Rendered images with source text:
========
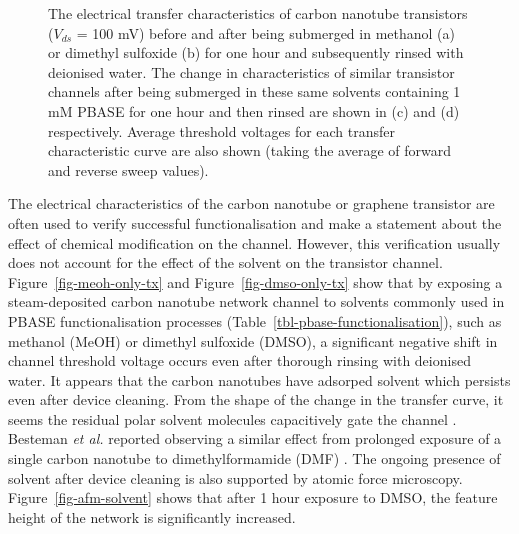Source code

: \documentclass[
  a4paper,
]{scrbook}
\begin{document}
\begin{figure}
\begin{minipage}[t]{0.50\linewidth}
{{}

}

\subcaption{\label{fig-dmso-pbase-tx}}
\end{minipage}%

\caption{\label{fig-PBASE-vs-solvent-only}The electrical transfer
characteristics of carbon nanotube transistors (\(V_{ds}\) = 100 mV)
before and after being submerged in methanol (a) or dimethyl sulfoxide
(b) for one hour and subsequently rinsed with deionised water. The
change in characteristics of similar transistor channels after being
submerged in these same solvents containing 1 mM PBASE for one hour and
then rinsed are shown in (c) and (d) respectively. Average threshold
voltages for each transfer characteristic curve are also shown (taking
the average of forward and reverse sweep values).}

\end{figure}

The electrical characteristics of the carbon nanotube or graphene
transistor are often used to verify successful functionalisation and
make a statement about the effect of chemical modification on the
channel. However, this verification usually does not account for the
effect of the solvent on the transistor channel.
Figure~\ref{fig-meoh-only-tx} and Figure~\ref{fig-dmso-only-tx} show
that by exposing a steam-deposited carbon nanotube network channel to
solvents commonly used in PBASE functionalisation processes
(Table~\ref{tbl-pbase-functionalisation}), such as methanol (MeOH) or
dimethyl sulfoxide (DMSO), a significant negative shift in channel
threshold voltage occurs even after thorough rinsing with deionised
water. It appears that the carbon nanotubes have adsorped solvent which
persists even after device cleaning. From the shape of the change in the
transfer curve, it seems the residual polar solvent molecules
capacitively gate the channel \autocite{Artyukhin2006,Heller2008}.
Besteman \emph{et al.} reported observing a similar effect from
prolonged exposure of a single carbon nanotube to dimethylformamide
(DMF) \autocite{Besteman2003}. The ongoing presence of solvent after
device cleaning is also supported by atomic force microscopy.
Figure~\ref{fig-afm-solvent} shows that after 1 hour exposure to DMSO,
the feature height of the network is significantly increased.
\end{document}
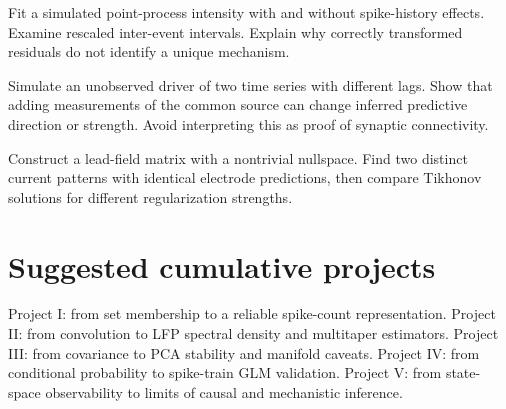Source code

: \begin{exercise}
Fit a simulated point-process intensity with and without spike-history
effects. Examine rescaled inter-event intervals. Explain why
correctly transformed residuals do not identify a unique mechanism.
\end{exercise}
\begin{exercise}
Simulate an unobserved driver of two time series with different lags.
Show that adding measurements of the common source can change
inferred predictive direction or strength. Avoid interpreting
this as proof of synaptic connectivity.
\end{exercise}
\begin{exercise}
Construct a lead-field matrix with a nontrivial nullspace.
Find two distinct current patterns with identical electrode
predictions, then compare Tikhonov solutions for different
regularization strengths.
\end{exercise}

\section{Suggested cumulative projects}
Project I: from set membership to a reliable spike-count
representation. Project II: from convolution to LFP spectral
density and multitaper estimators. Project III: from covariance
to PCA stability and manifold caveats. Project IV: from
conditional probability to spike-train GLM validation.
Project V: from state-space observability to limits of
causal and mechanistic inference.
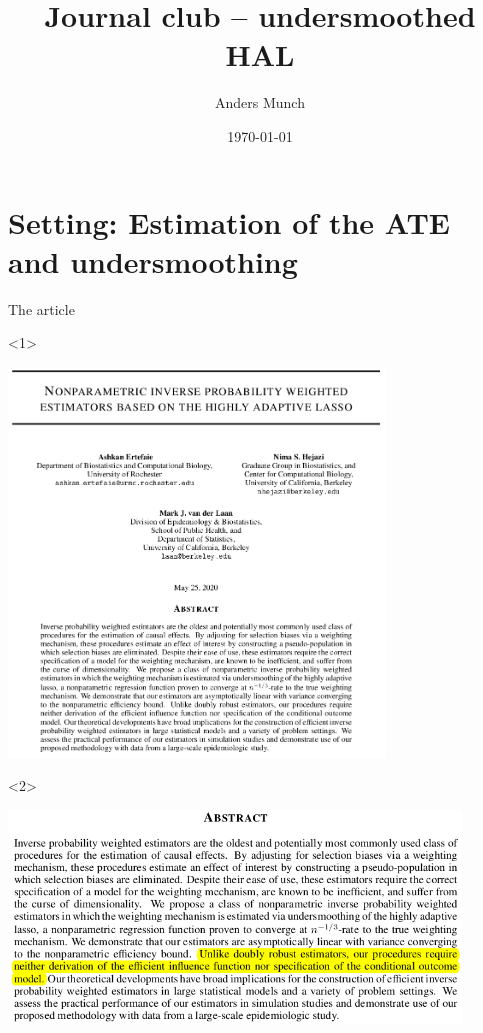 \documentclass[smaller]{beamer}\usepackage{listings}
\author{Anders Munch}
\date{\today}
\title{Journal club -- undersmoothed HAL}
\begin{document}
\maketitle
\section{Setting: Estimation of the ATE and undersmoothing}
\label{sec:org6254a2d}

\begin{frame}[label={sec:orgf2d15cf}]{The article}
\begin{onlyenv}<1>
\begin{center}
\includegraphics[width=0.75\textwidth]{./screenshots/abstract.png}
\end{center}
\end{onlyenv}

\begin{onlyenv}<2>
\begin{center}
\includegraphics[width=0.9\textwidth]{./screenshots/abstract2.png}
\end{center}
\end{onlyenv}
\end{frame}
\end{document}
========
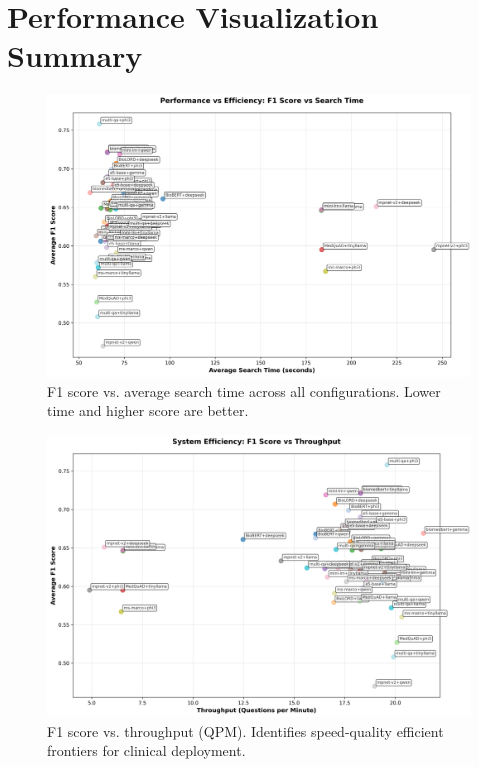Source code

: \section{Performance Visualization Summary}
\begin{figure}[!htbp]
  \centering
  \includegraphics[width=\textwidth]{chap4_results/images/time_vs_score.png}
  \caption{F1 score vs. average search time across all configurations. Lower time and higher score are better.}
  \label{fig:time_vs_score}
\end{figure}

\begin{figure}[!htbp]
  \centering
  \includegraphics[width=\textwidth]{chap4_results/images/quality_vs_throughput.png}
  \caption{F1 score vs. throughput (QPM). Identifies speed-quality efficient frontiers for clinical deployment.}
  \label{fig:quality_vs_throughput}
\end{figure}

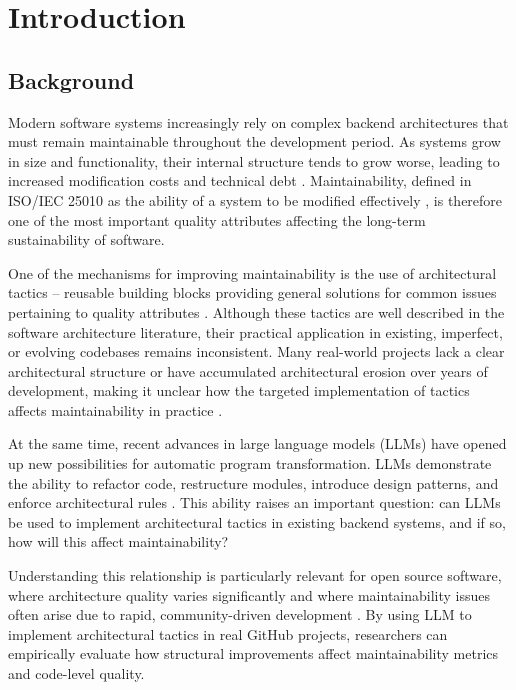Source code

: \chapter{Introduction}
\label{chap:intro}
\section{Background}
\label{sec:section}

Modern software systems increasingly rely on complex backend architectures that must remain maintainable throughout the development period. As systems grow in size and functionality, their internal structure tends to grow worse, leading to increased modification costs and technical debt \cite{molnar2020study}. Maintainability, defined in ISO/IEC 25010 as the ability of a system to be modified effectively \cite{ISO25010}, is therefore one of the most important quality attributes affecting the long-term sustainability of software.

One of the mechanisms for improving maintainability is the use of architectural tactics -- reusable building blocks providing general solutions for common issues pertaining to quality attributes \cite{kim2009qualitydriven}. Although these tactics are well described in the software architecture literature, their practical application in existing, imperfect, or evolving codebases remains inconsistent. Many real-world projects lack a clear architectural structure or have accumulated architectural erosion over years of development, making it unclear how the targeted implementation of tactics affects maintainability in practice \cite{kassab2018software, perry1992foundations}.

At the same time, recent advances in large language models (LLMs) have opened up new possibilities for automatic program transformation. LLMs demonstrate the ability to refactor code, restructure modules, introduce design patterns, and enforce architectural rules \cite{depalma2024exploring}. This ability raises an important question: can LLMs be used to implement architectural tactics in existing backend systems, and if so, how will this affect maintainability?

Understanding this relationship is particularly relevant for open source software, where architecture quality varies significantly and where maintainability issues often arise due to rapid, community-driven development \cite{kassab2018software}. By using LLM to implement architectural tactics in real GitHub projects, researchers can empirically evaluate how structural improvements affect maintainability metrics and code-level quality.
========
ASSIGNMENT:
All that should appear in the answer is the lines above from the line with "device cleaning is" through the line with "Find two distinct", retyped exactly, pictures left out.

EXERCISE RESULT:
device cleaning is also supported by atomic force microscopy.
Figure~\ref{fig-afm-solvent} shows that after 1 hour exposure to DMSO,
the feature height of the network is significantly increased.
\end{document}
Source code

: \begin{exercise}
Fit a simulated point-process intensity with and without spike-history
effects. Examine rescaled inter-event intervals. Explain why
correctly transformed residuals do not identify a unique mechanism.
\end{exercise}
\begin{exercise}
Simulate an unobserved driver of two time series with different lags.
Show that adding measurements of the common source can change
inferred predictive direction or strength. Avoid interpreting
this as proof of synaptic connectivity.
\end{exercise}
\begin{exercise}
Construct a lead-field matrix with a nontrivial nullspace.
Find two distinct current patterns with identical electrode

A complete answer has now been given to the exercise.